Photo: Sean Gallup / Getty Images News / Getty Images
Iranian hackers have reportedly posed as job recruiters in an elaborate espionage scheme targeting software engineers in the aviation and oil sectors. According to CNN, the hackers used fake job postings and video conferencing software infected with malicious code to gather intelligence. Researchers from Palo Alto Networks' Unit 42 revealed that the hackers impersonated a U.S. airline and created AI-generated job ads to deceive potential targets.
The hacking campaign occurred during a tense period between the United States, Israel, and Iran. While the hackers targeted aviation, oil, and gas companies, Unit 42 researchers believe they did not successfully breach these firms. However, they suspect other unidentified targets may have been compromised. The campaign highlights the growing role of cyber espionage in military conflicts and the need to bolster critical infrastructure protection.

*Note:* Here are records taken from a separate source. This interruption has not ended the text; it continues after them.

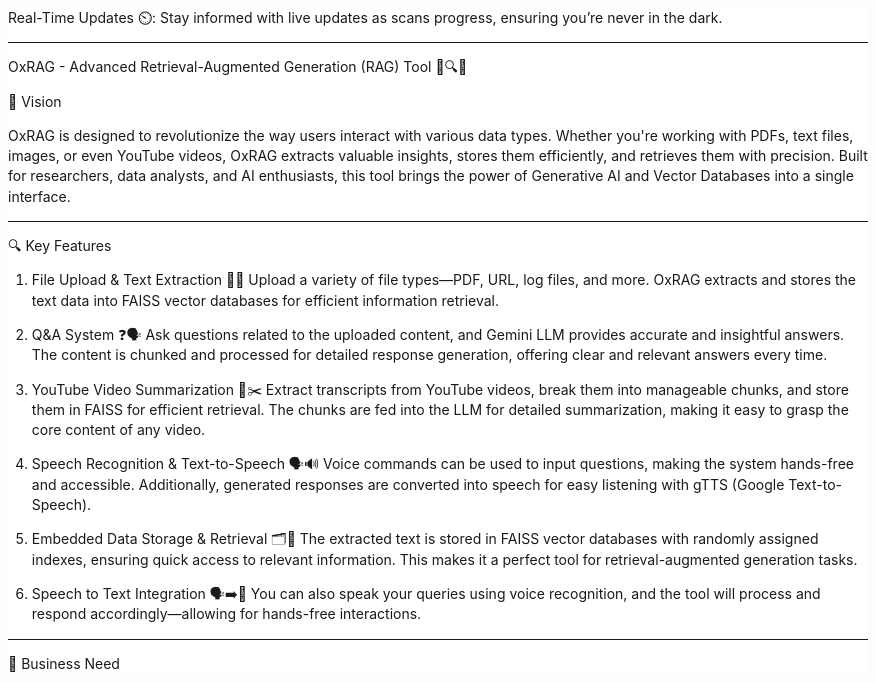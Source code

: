 Real-Time Updates ⏲️: Stay informed with live updates as scans progress, ensuring you’re never in the dark.



---

OxRAG - Advanced Retrieval-Augmented Generation (RAG) Tool 📄🔍🤖

🚀 Vision

OxRAG is designed to revolutionize the way users interact with various data types. Whether you're working with PDFs, text files, images, or even YouTube videos, OxRAG extracts valuable insights, stores them efficiently, and retrieves them with precision. Built for researchers, data analysts, and AI enthusiasts, this tool brings the power of Generative AI and Vector Databases into a single interface.


---

🔍 Key Features

1. File Upload & Text Extraction 📁🔤
Upload a variety of file types—PDF, URL, log files, and more. OxRAG extracts and stores the text data into FAISS vector databases for efficient information retrieval.


2. Q&A System ❓🗣️
Ask questions related to the uploaded content, and Gemini LLM provides accurate and insightful answers. The content is chunked and processed for detailed response generation, offering clear and relevant answers every time.


3. YouTube Video Summarization 🎥✂️
Extract transcripts from YouTube videos, break them into manageable chunks, and store them in FAISS for efficient retrieval. The chunks are fed into the LLM for detailed summarization, making it easy to grasp the core content of any video.


4. Speech Recognition & Text-to-Speech 🗣️🔊
Voice commands can be used to input questions, making the system hands-free and accessible. Additionally, generated responses are converted into speech for easy listening with gTTS (Google Text-to-Speech).


5. Embedded Data Storage & Retrieval 🗂️🔢
The extracted text is stored in FAISS vector databases with randomly assigned indexes, ensuring quick access to relevant information. This makes it a perfect tool for retrieval-augmented generation tasks.


6. Speech to Text Integration 🗣️➡️📝
You can also speak your queries using voice recognition, and the tool will process and respond accordingly—allowing for hands-free interactions.




---

💼 Business Need
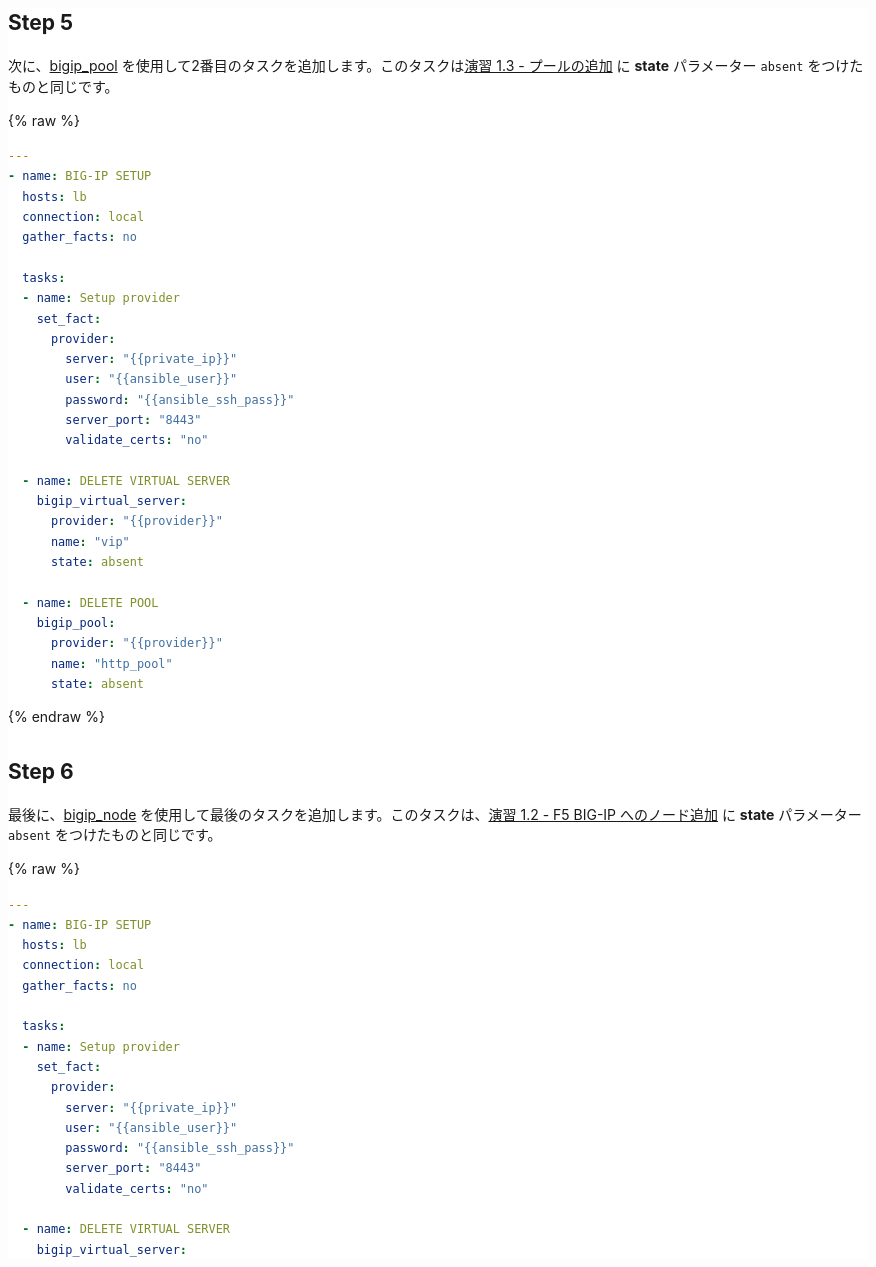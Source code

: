 ## Step 5

次に、[bigip_pool](https://docs.ansible.com/ansible/latest/modules/bigip_pool_module.html) を使用して2番目のタスクを追加します。このタスクは[演習 1.3 - プールの追加](../1.3-add-pool/README.ja.md) に **state** パラメーター `absent` をつけたものと同じです。

{% raw %}
```yaml
---
- name: BIG-IP SETUP
  hosts: lb
  connection: local
  gather_facts: no

  tasks:
  - name: Setup provider
    set_fact:
      provider:
        server: "{{private_ip}}"
        user: "{{ansible_user}}"
        password: "{{ansible_ssh_pass}}"
        server_port: "8443"
        validate_certs: "no"

  - name: DELETE VIRTUAL SERVER
    bigip_virtual_server:
      provider: "{{provider}}"
      name: "vip"
      state: absent

  - name: DELETE POOL
    bigip_pool:
      provider: "{{provider}}"
      name: "http_pool"
      state: absent
```
{% endraw %}

## Step 6

最後に、[bigip_node](https://docs.ansible.com/ansible/latest/modules/bigip_node_module.html) を使用して最後のタスクを追加します。このタスクは、[演習 1.2 - F5 BIG-IP へのノード追加](1.2-add-node/README.ja.md) に **state** パラメーター `absent` をつけたものと同じです。

{% raw %}
```yaml
---
- name: BIG-IP SETUP
  hosts: lb
  connection: local
  gather_facts: no

  tasks:
  - name: Setup provider
    set_fact:
      provider:
        server: "{{private_ip}}"
        user: "{{ansible_user}}"
        password: "{{ansible_ssh_pass}}"
        server_port: "8443"
        validate_certs: "no"

  - name: DELETE VIRTUAL SERVER
    bigip_virtual_server:
```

The Aviation Information Sharing and Analysis Center expressed that such attacks were anticipated due to the ongoing conflict. Jeffrey Troy, the group's president, stated, "We have been expecting attacks as a consequence of the war."
Iranian hackers have a history of targeting airlines to track dissidents abroad. This latest operation underscores Iran's efforts to infiltrate high-tech sectors by posing as prospective employers. The campaign is linked to Iran's cyber intelligence efforts, which have continued despite the conflict.
The research from Unit 42 indicates that the Iranian group remains active and is conducting sustained global cyber campaigns. The operation's complexity and targeting suggest that Iranian threat groups are behind these activities, posing significant risks to various organizations.